Credo che battere l'impasto consenta non solo a noi di sciogliere le tensioni: anche la pasta alla fine risulta più distesa e liscia.
Una volta formato il panetto, l'ho diviso in otto parti ed ho formato delle palline.


Ho lasciato lievitare per un'oretta le mie palline, coperte con un foglio di pellicola, per evitare che la parte esterna si seccasse eccessivamente, dopodiché le ho schiacciate ben bene, formando dei dischi del diametro di 12-14 cm


Ho messo a riposare i dischi su un canovaccio spolverato di farina di semola per un'altra oretta.

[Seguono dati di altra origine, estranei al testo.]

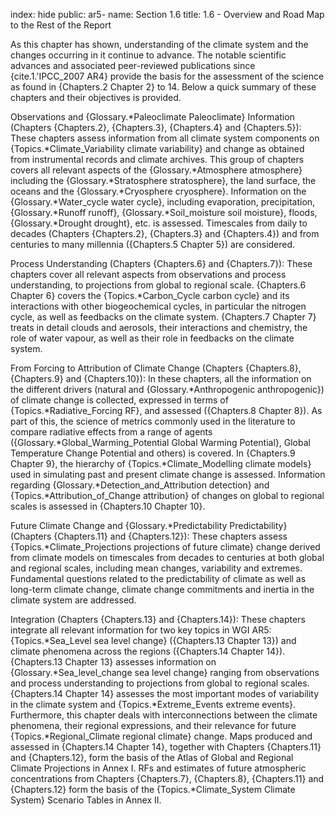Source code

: index: hide
public: ar5-
name: Section 1.6
title: 1.6 - Overview and Road Map to the Rest of the Report

As this chapter has shown, understanding of the climate system and the changes occurring in it continue to advance. The notable scientific advances and associated peer-reviewed publications since {cite.1.'IPCC_2007 AR4} provide the basis for the assessment of the science as found in {Chapters.2 Chapter 2} to 14. Below a quick summary of these chapters and their objectives is provided.

Observations and {Glossary.*Paleoclimate Paleoclimate} Information (Chapters {Chapters.2}, {Chapters.3}, {Chapters.4} and {Chapters.5}): These chapters assess information from all climate system components on {Topics.*Climate_Variability climate variability} and change as obtained from instrumental records and climate archives. This group of chapters covers all relevant aspects of the {Glossary.*Atmosphere atmosphere} including the {Glossary.*Stratosphere stratosphere}, the land surface, the oceans and the {Glossary.*Cryosphere cryosphere}. Information on the {Glossary.*Water_cycle water cycle}, including evaporation, precipitation, {Glossary.*Runoff runoff}, {Glossary.*Soil_moisture soil moisture}, floods, {Glossary.*Drought drought}, etc. is assessed. Timescales from daily to decades (Chapters {Chapters.2}, {Chapters.3} and {Chapters.4}) and from centuries to many millennia ({Chapters.5 Chapter 5}) are considered.

Process Understanding (Chapters {Chapters.6} and {Chapters.7}): These chapters cover all relevant aspects from observations and process understanding, to projections from global to regional scale. {Chapters.6 Chapter 6} covers the {Topics.*Carbon_Cycle carbon cycle} and its interactions with other biogeochemical cycles, in particular the nitrogen cycle, as well as feedbacks on the climate system. {Chapters.7 Chapter 7} treats in detail clouds and aerosols, their interactions and chemistry, the role of water vapour, as well as their role in feedbacks on the climate system.

From Forcing to Attribution of Climate Change (Chapters {Chapters.8}, {Chapters.9} and {Chapters.10}): In these chapters, all the information on the different drivers (natural and {Glossary.*Anthropogenic anthropogenic}) of climate change is collected, expressed in terms of {Topics.*Radiative_Forcing RF}, and assessed ({Chapters.8 Chapter 8}). As part of this, the science of metrics commonly used in the literature to compare radiative effects from a range of agents ({Glossary.*Global_Warming_Potential Global Warming Potential}, Global Temperature Change Potential and others) is covered. In {Chapters.9 Chapter 9}, the hierarchy of {Topics.*Climate_Modelling climate models} used in simulating past and present climate change is assessed. Information regarding {Glossary.*Detection_and_Attribution detection} and {Topics.*Attribution_of_Change attribution} of changes on global to regional scales is assessed in {Chapters.10 Chapter 10}.

Future Climate Change and {Glossary.*Predictability Predictability} (Chapters {Chapters.11} and {Chapters.12}): These chapters assess {Topics.*Climate_Projections projections of future climate} change derived from climate models on timescales from decades to centuries at both global and regional scales, including mean changes, variability and extremes. Fundamental questions related to the predictability of climate as well as long-term climate change, climate change commitments and inertia in the climate system are addressed.

Integration (Chapters {Chapters.13} and {Chapters.14}): These chapters integrate all relevant information for two key topics in WGI AR5: {Topics.*Sea_Level sea level change} ({Chapters.13 Chapter 13}) and climate phenomena across the regions ({Chapters.14 Chapter 14}). {Chapters.13 Chapter 13} assesses information on {Glossary.*Sea_level_change sea level change} ranging from observations and process understanding to projections from global to regional scales. {Chapters.14 Chapter 14} assesses the most important modes of variability in the climate system and {Topics.*Extreme_Events extreme events}. Furthermore, this chapter deals with interconnections between the climate phenomena, their regional expressions, and their relevance for future {Topics.*Regional_Climate regional climate} change. Maps produced and assessed in {Chapters.14 Chapter 14}, together with Chapters {Chapters.11} and {Chapters.12}, form the basis of the Atlas of Global and Regional Climate Projections in Annex I. RFs and estimates of future atmospheric concentrations from Chapters {Chapters.7}, {Chapters.8}, {Chapters.11} and {Chapters.12} form the basis of the {Topics.*Climate_System Climate System} Scenario Tables in Annex II.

Ho scaldato il forno a 225° (temperatura massima), e vi ho scaldato le teglie su cui avrei appoggiato i miei panini (il fatto che le teglie siano ben calde è molto importante per il risultato finale).
Passato il tempo di lievitazione e col forno a temperatura, ho infornato i panini, io sono riuscita a cuocerne cinque per volta, tenendoli inforno per 8-10 minuti o comunque fino a che non risultino leggermente dorati (anche qui io sono andata un po' per conto mio: i miei panini sono un po' più che appena dorati, perché a me piacciono un po' più cotti!).
Ogni volta che inforno i panini resto attaccata al forno, come una bambina in attesa di una magia: dopo pochi minuti, il pane si gonfia come un palloncino e si colora d'oro, è quello il momento di tirarlo fuori ed annusarne velocemente la fragranza profumata.
Dico velocemente perché è importante, appena sfornati, metterli in un sacchetto di carta e poi di plastica per una ventina di minuti, perché non si secchino e conservino quel po' di umidità che li mantenga morbidi anche per il giorno dopo.
Una volta raffreddati, i panini posso anche essere congelati.


Per farcire il nostro pane arabo, tagliare un quarto del panino, allargare la tasca con le dita e riempirla con ciò che più si desidera.


Il Pane arabo è pronto, buon appetito!

"Pane è la più gentile, la più accogliente delle parole. Scrivetela sempre con la maiuscola, come il vostro nome."